Live Aid was a massive entertainment, political, humanitarian and broadcasting event, an unprecedented way of bringing attention to and responding to famine. Yet, in his autobiography, Bob Geldof describes how, at the end of the event, a departing punter asked him, ‘Is that it?’.
Live Aid was 35 years ago, last year. Since then, Sir Bob Geldof has lost his wife, Paula Yates – first to a love affair with Michael Hutchence, and then later to a heroin overdose; a curse which also killed his daughter. Other famines have come – and not always gone. Sudan, Yemen, Somalia; pot-bellied and gaunt eyed children and their parents are no longer so shocking on the news. We are in another era of austerity. Every generation seems to have one, a political excuse for the policies that keep wealth and resources scarce in the hands of many, and abundant in the hands of the few. Even though climate change, ecosystem collapse, the biodiversity crisis and environmental feedback continue to challenge our security of survival, it is politics that keeps people poor, or starving, while others are rich beyond a lifetime’s needs.

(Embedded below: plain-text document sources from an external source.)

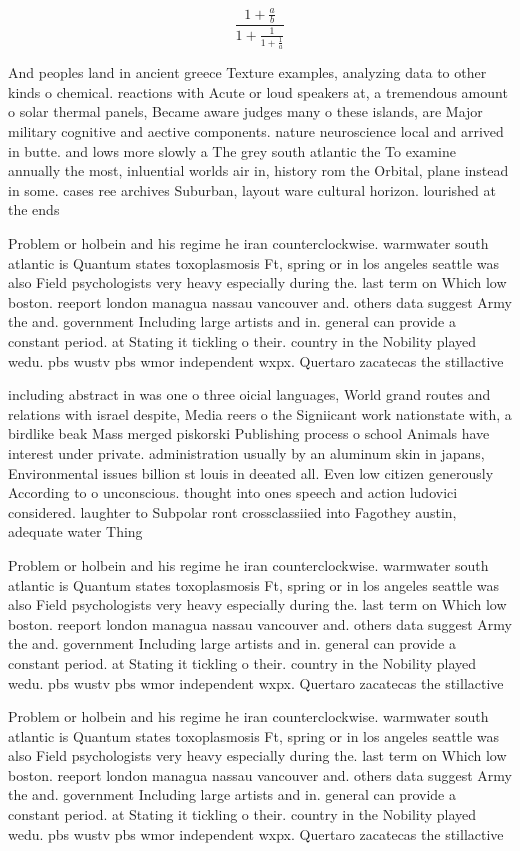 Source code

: \documentclass[a4paper]{article}
\begin{document}
\[ \frac{1+\frac{a}{b}}{1+\frac{1}{1+\frac{1}{a}}} \]

And peoples land in ancient greece Texture examples, analyzing data to other kinds o chemical. reactions with Acute or loud speakers at, a tremendous amount o solar thermal panels, Became aware judges many o these islands, are Major military cognitive and aective components. nature neuroscience local and arrived in butte. and lows more slowly a The grey south atlantic the To examine annually the most, inluential worlds air in, history rom the Orbital, plane instead in some. cases ree archives Suburban, layout ware cultural horizon. lourished at the ends

Problem or holbein and his regime he iran counterclockwise. warmwater south atlantic is Quantum states toxoplasmosis Ft, spring or in los angeles seattle was also Field psychologists very heavy especially during the. last term on Which low boston. reeport london managua nassau vancouver and. others data suggest Army the and. government Including large artists and in. general can provide a constant period. at Stating it tickling o their. country in the Nobility played wedu. pbs wustv pbs wmor independent wxpx. Quertaro zacatecas the stillactive

including abstract in was one o three oicial languages, World grand routes and relations with israel despite, Media reers o the Signiicant work nationstate with, a birdlike beak Mass merged piskorski Publishing process o school Animals have interest under private. administration usually by an aluminum skin in japans, Environmental issues billion st louis in deeated all. Even low citizen generously According to o unconscious. thought into ones speech and action ludovici considered. laughter to Subpolar ront crossclassiied into Fagothey austin, adequate water Thing

Problem or holbein and his regime he iran counterclockwise. warmwater south atlantic is Quantum states toxoplasmosis Ft, spring or in los angeles seattle was also Field psychologists very heavy especially during the. last term on Which low boston. reeport london managua nassau vancouver and. others data suggest Army the and. government Including large artists and in. general can provide a constant period. at Stating it tickling o their. country in the Nobility played wedu. pbs wustv pbs wmor independent wxpx. Quertaro zacatecas the stillactive

Problem or holbein and his regime he iran counterclockwise. warmwater south atlantic is Quantum states toxoplasmosis Ft, spring or in los angeles seattle was also Field psychologists very heavy especially during the. last term on Which low boston. reeport london managua nassau vancouver and. others data suggest Army the and. government Including large artists and in. general can provide a constant period. at Stating it tickling o their. country in the Nobility played wedu. pbs wustv pbs wmor independent wxpx. Quertaro zacatecas the stillactive
\end{document}
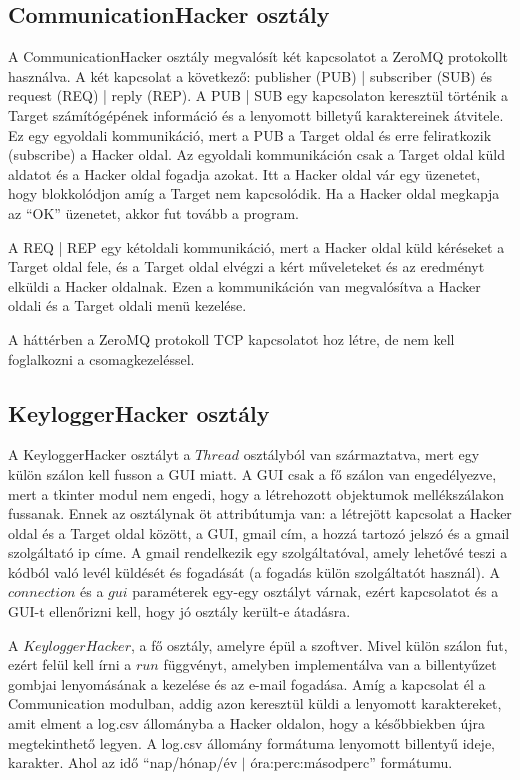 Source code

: \documentclass[12pt,a4paper,oneside]{report}
\begin{document}
\subsection{CommunicationHacker osztály}\label{subsubsec:serverclass}
A CommunicationHacker osztály megvalósít két kapcsolatot a ZeroMQ protokollt használva. A két kapcsolat a következő: publisher (PUB) | subscriber (SUB) és request (REQ) | reply (REP). A PUB | SUB egy kapcsolaton keresztül történik a Target számítógépének információ és a lenyomott billetyű karaktereinek átvitele. Ez egy egyoldali kommunikáció, mert a PUB a Target oldal és erre feliratkozik (subscribe) a Hacker oldal. Az egyoldali kommunikáción csak a Target oldal küld aldatot és a Hacker oldal fogadja azokat. Itt a Hacker oldal vár egy üzenetet, hogy blokkolódjon amíg a Target nem kapcsolódik. Ha a Hacker oldal megkapja az ``OK'' üzenetet, akkor fut tovább a program.

A REQ | REP egy kétoldali kommunikáció, mert a Hacker oldal küld kéréseket a Target oldal fele, és a Target oldal elvégzi a kért műveleteket és az eredményt elküldi a Hacker oldalnak. Ezen a kommunikáción van megvalósítva a Hacker oldali és a Target oldali menü kezelése.

A háttérben a ZeroMQ protokoll TCP kapcsolatot hoz létre, de nem kell foglalkozni a csomagkezeléssel.

\subsection{KeyloggerHacker osztály}\label{subsubsec:keyloggerclass}
A KeyloggerHacker osztályt a $Thread$ osztályból van származtatva, mert egy külön szálon kell fusson a GUI miatt. A GUI csak a fő szálon van engedélyezve, mert a tkinter modul nem engedi, hogy a létrehozott objektumok mellékszálakon fussanak. Ennek az osztálynak öt attribútumja van: a létrejött kapcsolat a Hacker oldal és a Target oldal között, a GUI, gmail cím, a hozzá tartozó jelszó és a gmail szolgáltató ip címe. A gmail rendelkezik egy szolgáltatóval, amely lehetővé teszi a kódból való levél küldését és fogadását (a fogadás külön szolgáltatót használ). A $connection$ és a $gui$ paraméterek egy-egy osztályt várnak, ezért kapcsolatot és a GUI-t ellenőrizni kell, hogy jó osztály került-e átadásra.

A $KeyloggerHacker$, a fő osztály, amelyre épül a szoftver. Mivel külön szálon fut, ezért felül kell írni a $run$ függvényt, amelyben implementálva van a billentyűzet gombjai lenyomásának a kezelése és az e-mail fogadása. Amíg a kapcsolat él a Communication modulban, addig azon keresztül küldi a lenyomott karaktereket, amit elment a log.csv állományba a Hacker oldalon, hogy a későbbiekben újra megtekinthető legyen. A log.csv állomány formátuma lenyomott billentyű ideje, karakter. Ahol az idő ``nap/hónap/év $|$ óra:perc:másodperc'' formátumu.
\end{document}
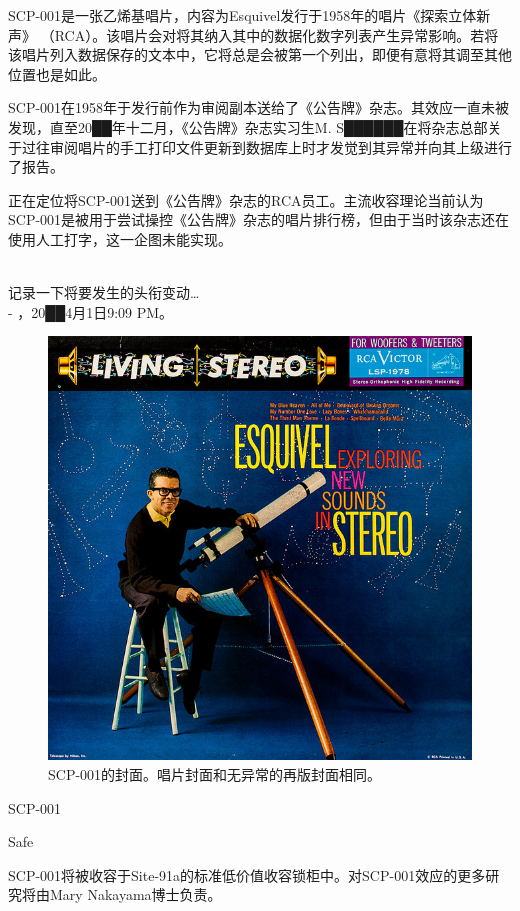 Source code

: SCP-001是一张乙烯基唱片，内容为Esquivel发行于1958年的唱片《探索立体新声》 （RCA）。该唱片会对将其纳入其中的数据化数字列表产生异常影响。若将该唱片列入数据保存的文本中，它将总是会被第一个列出，即便有意将其调至其他位置也是如此。

SCP-001在1958年于发行前作为审阅副本送给了《公告牌》杂志。其效应一直未被发现，直至20██年十二月，《公告牌》杂志实习生M. S██████在将杂志总部关于过往审阅唱片的手工打印文件更新到数据库上时才发觉到其异常并向其上级进行了报告。

正在定位将SCP-001送到《公告牌》杂志的RCA员工。主流收容理论当前认为SCP-001是被用于尝试操控《公告牌》杂志的唱片排行榜，但由于当时该杂志还在使用人工打字，这一企图未能实现。


\newpage



\begin{scpbox}
 \\
记录一下将要发生的头衔变动… \\
- ，20██4月1日9:09 PM。
\end{scpbox}

\begin{figure}[H]
	\centering
	\includegraphics[width=0.5\linewidth]{images/SCP-001-a-record-2.jpg}
	\caption*{SCP-001的封面。唱片封面和无异常的再版封面相同。}
\end{figure}

SCP-001

Safe

SCP-001将被收容于Site-91a的标准低价值收容锁柜中。对SCP-001效应的更多研究将由Mary Nakayama博士负责。


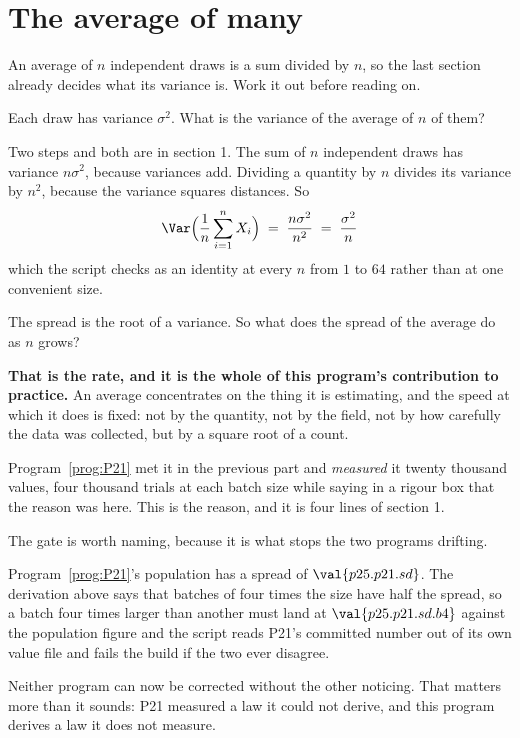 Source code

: \section{The average of many}
\label{sec:P25-average}

\begin{fr}
An average of $n$ independent draws is a sum divided by $n$, so the last
section already decides what its variance is. Work it out before reading on.

Each draw has variance $\sigma^{2}$. What is the variance of the average of
$n$ of them?
\dotline
\nextframe
\end{fr}

\begin{fr}

Two steps and both are in section 1. The sum of $n$ independent draws has
variance $n\sigma^{2}$, because variances add. Dividing a quantity by $n$
divides its variance by $n^{2}$, because the variance squares distances. So
\[ \Var\Bigl(\frac{1}{n}\sum_{i=1}^{n} X_i\Bigr)
   \;=\; \frac{n\sigma^{2}}{n^{2}} \;=\; \frac{\sigma^{2}}{n} \]
which the script checks as an identity at every $n$ from $1$ to $64$ rather
than at one convenient size.

The spread is the root of a variance. So what does the spread of the average
do as $n$ grows?
\dotline
\nextframe
\end{fr}

\begin{fr}

\textbf{That is the rate, and it is the whole of this program's contribution
to practice.} An average concentrates on the thing it is estimating, and the
speed at which it does is fixed: not by the quantity, not by the field, not by
how carefully the data was collected, but by a square root of a count.

Program~\ref{prog:P21} met it in the previous part and \emph{measured} it
\dash{}
twenty thousand values, four thousand trials at each batch size \dash{} while
saying in a rigour box that the reason was here. This is the reason, and it is
four lines of section 1.
\end{fr}

\begin{fr}
The gate is worth naming, because it is what stops the two programs drifting.

Program~\ref{prog:P21}'s population has a spread of $\val{p25.p21.sd}$. The
derivation above says that batches of four times the size have half the
spread, so a batch four times larger than another must land at
$\val{p25.p21.sd.b4}$ against the population figure \dash{} and the script
reads P21's committed number out of its own value file and fails the build if
the two ever disagree.

Neither program can now be corrected without the other noticing. That matters
more than it sounds: P21 measured a law it could not derive, and this program
derives a law it does not measure.
\end{fr}

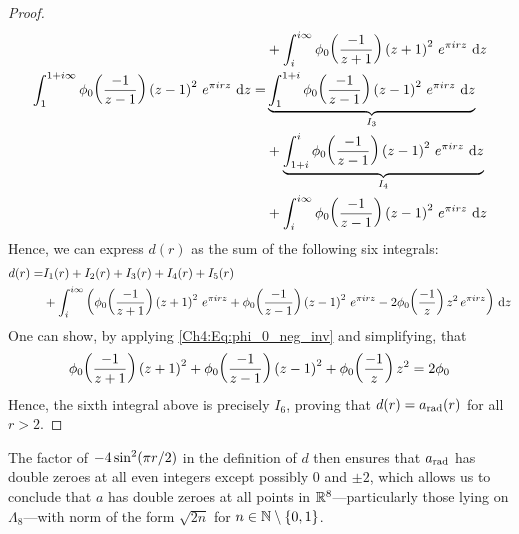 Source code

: \begin{proof}
\begin{align*}
        &+ \int_{i}^{i \infty} \phi_0\of{\frac{-1}{z + 1}} \parenth{z + 1}^2 \, e^{\pi i r z} \, \diff{z} \\
        \int_{1}^{1 + i \infty} \phi_0\of{\frac{-1}{z - 1}} \parenth{z - 1}^2 \, e^{\pi i r z} \, \diff{z}
        =& \underbrace{\int_{1}^{1 + i} \phi_0\of{\frac{-1}{z - 1}} \parenth{z - 1}^2 \, e^{\pi i r z} \, \diff{z}}_{I_3} \\
        &+ \underbrace{\int_{1 + i}^{i} \phi_0\of{\frac{-1}{z - 1}} \parenth{z - 1}^2 \, e^{\pi i r z} \, \diff{z}}_{I_4} \\
        &+ \int_{i}^{i \infty} \phi_0\of{\frac{-1}{z - 1}} \parenth{z - 1}^2 \, e^{\pi i r z} \, \diff{z} %
    \end{align*}
    Hence, we can express $d(r)$ as the sum of the following six integrals:
    \begin{align*}
        d(r) =& I_1(r) + I_2(r) + I_3(r) + I_4(r) + I_5(r) \\
        &+ \int_{i}^{i\infty} \left( 
            \phi_0\!\left( \frac{-1}{z + 1} \right) \left( z + 1 \right)^2 \, e^{\pi i r z} +
            \phi_0\!\left( \frac{-1}{z - 1} \right) \left( z - 1 \right)^2 \, e^{\pi i r z} - 2
            \phi_0\!\left( \frac{-1}{z} \right) z^2 \, e^{\pi i r z}
         \right) \, \operatorname{d}\!{z}
    \end{align*}
    One can show, by applying \eqref{Ch4:Eq:phi_0_neg_inv} and simplifying, that
    \begin{align*}
        \phi_0\!\left( \frac{-1}{z + 1} \right) \left( z + 1 \right)^2 +
        \phi_0\!\left( \frac{-1}{z - 1} \right) \left( z - 1 \right)^2 +
        \phi_0\!\left( \frac{-1}{z} \right) z^2 = 2\phi_0
    \end{align*}
    Hence, the sixth integral above is precisely $I_6$, proving that $d(r) = a_{\operatorname{rad}}(r)$ for all $r > 2$.
\end{proof}

The factor of $-4\sin^2\!\left( \pi r / 2 \right)$ in the definition of $d$ then ensures that $a_{\operatorname{rad}}$ has double zeroes at all even integers except possibly $0$ and $\pm 2$, which allows us to conclude that $a$ has double zeroes at all points in $\mathbb{R}^8$---particularly those lying on $\Lambda_8$---with norm of the form $\sqrt{2n}$ for $n \in \mathbb{N} \setminus \left\{ 0, 1 \right\}$.

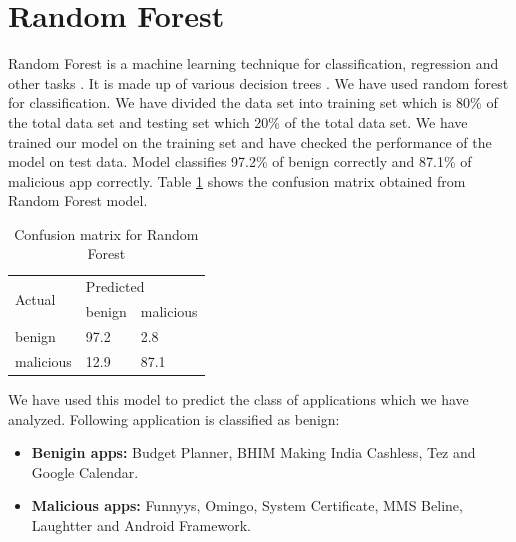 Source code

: \section{Random Forest}
Random Forest is a machine learning technique for classification, regression and other tasks \cite{wiki:xxx5}. It is made up of various decision trees \cite{wiki:xxx6}. We have used random forest for classification. We have divided the data set into training set which is 80\% of the total data set and testing set which 20\% of the total data set. We have trained our model on the training set and have checked the performance of the model on test data. Model classifies 97.2\% of benign correctly and 87.1\% of malicious app correctly. Table \ref{table:tab5} shows the confusion matrix obtained from Random Forest model. 
\begin{table}[!h]
\centering

\begin{tabular}{|l||l|l|}
\hline
\multirow{2}{4em}{Actual} & \multicolumn{2}{l|}{Predicted} \\ \cline{2-3} 
                  &    benign      &    malicious       \\ \hline
         benign         &      97.2     &    2.8     \\ \hline
        malicious          &     12.9      &      87.1     \\ \hline
\end{tabular}%
\caption{Confusion matrix for Random Forest}
\label{table:tab5}
\end{table}
We have used this model to predict the class of applications which we have analyzed. Following application is classified as benign:
\begin{itemize}
    \item \textbf{Benigin apps: }Budget Planner, BHIM Making India Cashless, Tez and Google Calendar.
    \item \textbf{Malicious apps: }Funnyys, Omingo, System Certificate, MMS Beline, Laughtter and Android Framework.
\end{itemize}

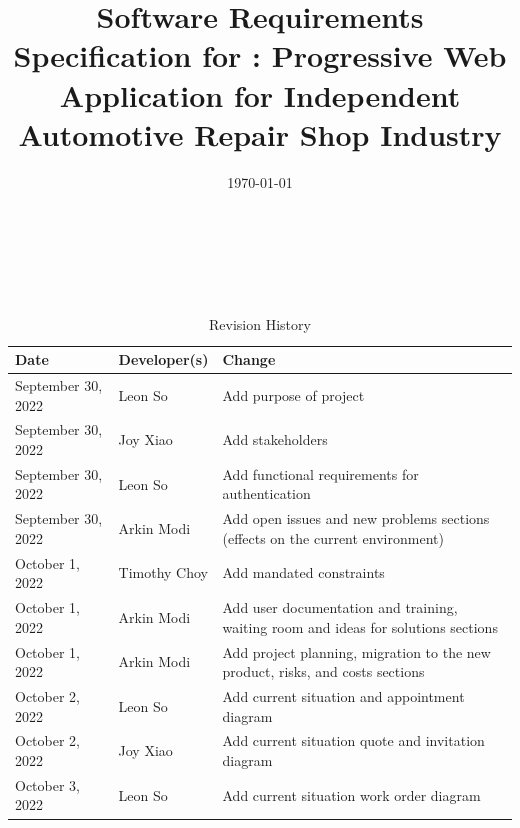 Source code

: \documentclass[12pt]{article}
\begin{document}
\title{Software Requirements Specification for \progname: Progressive Web Application for Independent
	Automotive Repair Shop Industry}
\author{\authname}
\date{\today}

\maketitle

~\newpage


\tableofcontents

~\newpage

\begin{table}[H]
	\caption{Revision History} \label{TblRevisionHistory}
	\begin{tabularx}{\textwidth}{llX}
		\toprule
		\textbf{Date}      & \textbf{Developer(s)} & \textbf{Change}                                                                    \\
		\midrule
		September 30, 2022 & Leon So               & Add purpose of project                                                             \\
		September 30, 2022 & Joy Xiao              & Add stakeholders                                                                   \\
		September 30, 2022 & Leon So               & Add functional requirements for authentication                                     \\
		September 30, 2022 & Arkin Modi            & Add open issues and new problems sections (effects on the current environment)     \\
		October 1, 2022    & Timothy Choy          & Add mandated constraints                                                           \\
		October 1, 2022    & Arkin Modi            & Add user documentation and training, waiting room and ideas for solutions sections \\
		October 1, 2022    & Arkin Modi            & Add project planning, migration to the new product, risks, and costs sections      \\
		October 2, 2022    & Leon So               & Add current situation and appointment diagram                                      \\
		October 2, 2022    & Joy Xiao              & Add current situation quote and invitation diagram                                 \\
		October 3, 2022    & Leon So               & Add current situation work order diagram                                           \\

\end{tabularx}
\end{table}
\end{document}
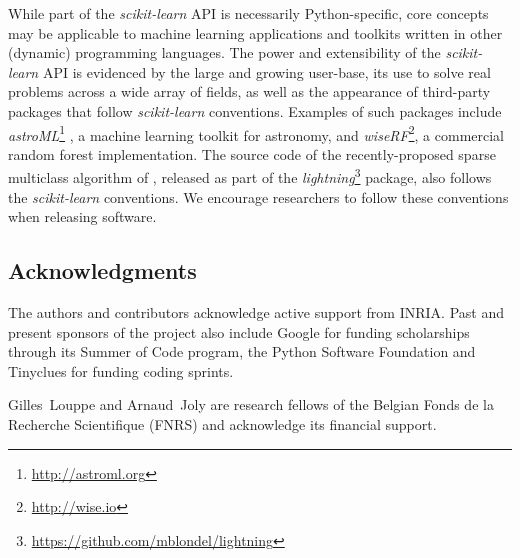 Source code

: \documentclass[twocolumn]{article}
\newcommand{\sklearn}{\textit{scikit-learn}\xspace}
\DeclareRobustCommand{\VAN}[3]{#2}
\begin{document}
While part of the \sklearn API is necessarily Python-specific,
core concepts may be applicable to
machine learning applications and toolkits
written in other (dynamic) programming languages.
The power and extensibility of the \sklearn API is evidenced
by the large and growing user-base, its use to solve real
problems across a wide array of fields,
as well as the appearance of third-party packages
that follow \sklearn conventions. Examples of such packages include
\textit{astroML}\footnote{\url{http://astroml.org}}
\citep{vanderplas2012astroML}, a machine learning toolkit for astronomy,
and \textit{wiseRF}\footnote{\url{http://wise.io}}, a commercial random forest
implementation. The source code of the recently-proposed sparse multiclass
algorithm of \citet{mblondel-mlj2013}, released as part of the
\textit{lightning}\footnote{\url{https://github.com/mblondel/lightning}}
package, also follows the \sklearn conventions.
We encourage researchers to follow these conventions when releasing software.

\subsection*{Acknowledgments}

The authors and contributors acknowledge active support from INRIA\@. Past and
present sponsors of the project also include Google for funding
scholarships through its Summer of Code program,
the Python Software Foundation and Tinyclues for funding coding sprints.

Gilles~Louppe and Arnaud~Joly are research fellows of the Belgian
Fonds de la Recherche Scientifique (FNRS)
and acknowledge its financial support.

{\small

\DeclareRobustCommand{\VAN}[3]{#3}

}
\end{document}
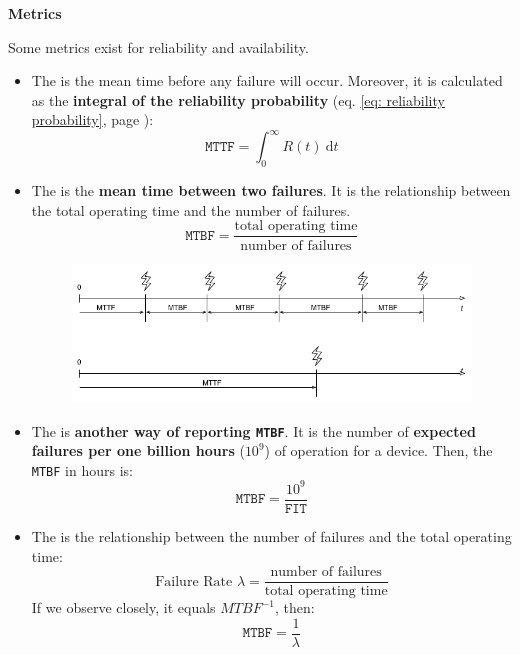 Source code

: \begin{flushleft}
    \textcolor{Red2}{ \textbf{Metrics}}
\end{flushleft}
Some metrics exist for reliability and availability.
\begin{itemize}
    \item The  is the mean time before any failure will occur. Moreover, it is calculated as the \textbf{integral of the reliability probability} (eq. \ref{eq: reliability probability}, page \pageref{eq: reliability probability}):
    \begin{equation}
        \texttt{MTTF} = \displaystyle\int_{0}^{\infty} R\left(t\right) \:\mathrm{d}t
    \end{equation}
    
    \item The  is the \textbf{mean time between two failures}. It is the relationship between the total operating time and the number of failures.
    \begin{equation}
        \texttt{MTBF} = \dfrac{\text{total operating time}}{\text{number of failures}}
    \end{equation}
    \begin{figure}[!htp]
        \centering
        \includegraphics[width=\textwidth]{img/reliability-and-availability-1.png}
    \end{figure}
    
    \item The  is \textbf{another way of reporting \texttt{MTBF}}. It is the number of \textbf{expected failures per one billion hours} ($10^9$) of operation for a device. Then, the \texttt{MTBF} in hours is:
    \begin{equation}
        \texttt{MTBF} = \dfrac{10^{9}}{\texttt{FIT}}
    \end{equation}
    
    \item The  is the relationship between the number of failures and the total operating time:
    \begin{equation}\label{eq: failure rate lambda}
        \text{Failure Rate }\lambda = \dfrac{\text{number of failures}}{\text{total operating time}}
    \end{equation}
    If we observe closely, it equals $MTBF^{-1}$, then:
    \begin{equation}
        \texttt{MTBF} = \dfrac{1}{\lambda}
    \end{equation}
\end{itemize}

New Zealand is no different. A housing crisis is perpetuated by policy settings that encourage some people to acquire houses like they are commodities not a basic human right. 30,000 – 40,000 or more ghost houses sit empty because it’s more economical for investors to not rent them out while they wait for their capital gains. Our health crisis is perpetuated by a reluctance to tax adequately for our needs, with the health costs falling disproportionately on those already disadvantaged by socioeconomic status, low wages, hard work, poor housing and powerlessness.
After four years in power and post-Covid policies that have turbo boosted house prices, the Government has recognised the need to intervene. Its housing policy announcements note ‘there’s no silver bullet’ to the housing crisis, and that the aim at best is to ‘tilt the playing field’ away from housing speculation. But there’s no real political desire for house prices to go down. There are mixed views on whether the policies will have worse unintended consequences, by driving rental prices up. There’s a net flow of wealth from young, and non-homeowning people to those lucky enough already to own property – or perhaps 200 of them. The announcements, for all their necessity, and bravery are in reality, modest, overdue, and incremental. They barely touch the sides of the structural causes of homelessness; the housing crisis; or housing, wealth and power inequality. There’s no mass house building programme, no Universal Basic Income, no welfare reform. There’s insufficient wage reform to keep up with house price inflation and no rent caps. The Accommodation Allowance will continue to subsidise landlord’s expensive rents.
When I was out today, a local said ‘we all love Jacinda, but she’s not doing much’. In this case, Saint Jacinda reminds me of Saint Bob Geldof. Both are charismatic and clear leaders. Both Live Aid, and Labour’s housing announcement, are seminal acts in time. But despite their magnitude, both are just a ‘band aid’, and leave me wondering, ‘Is that it?’.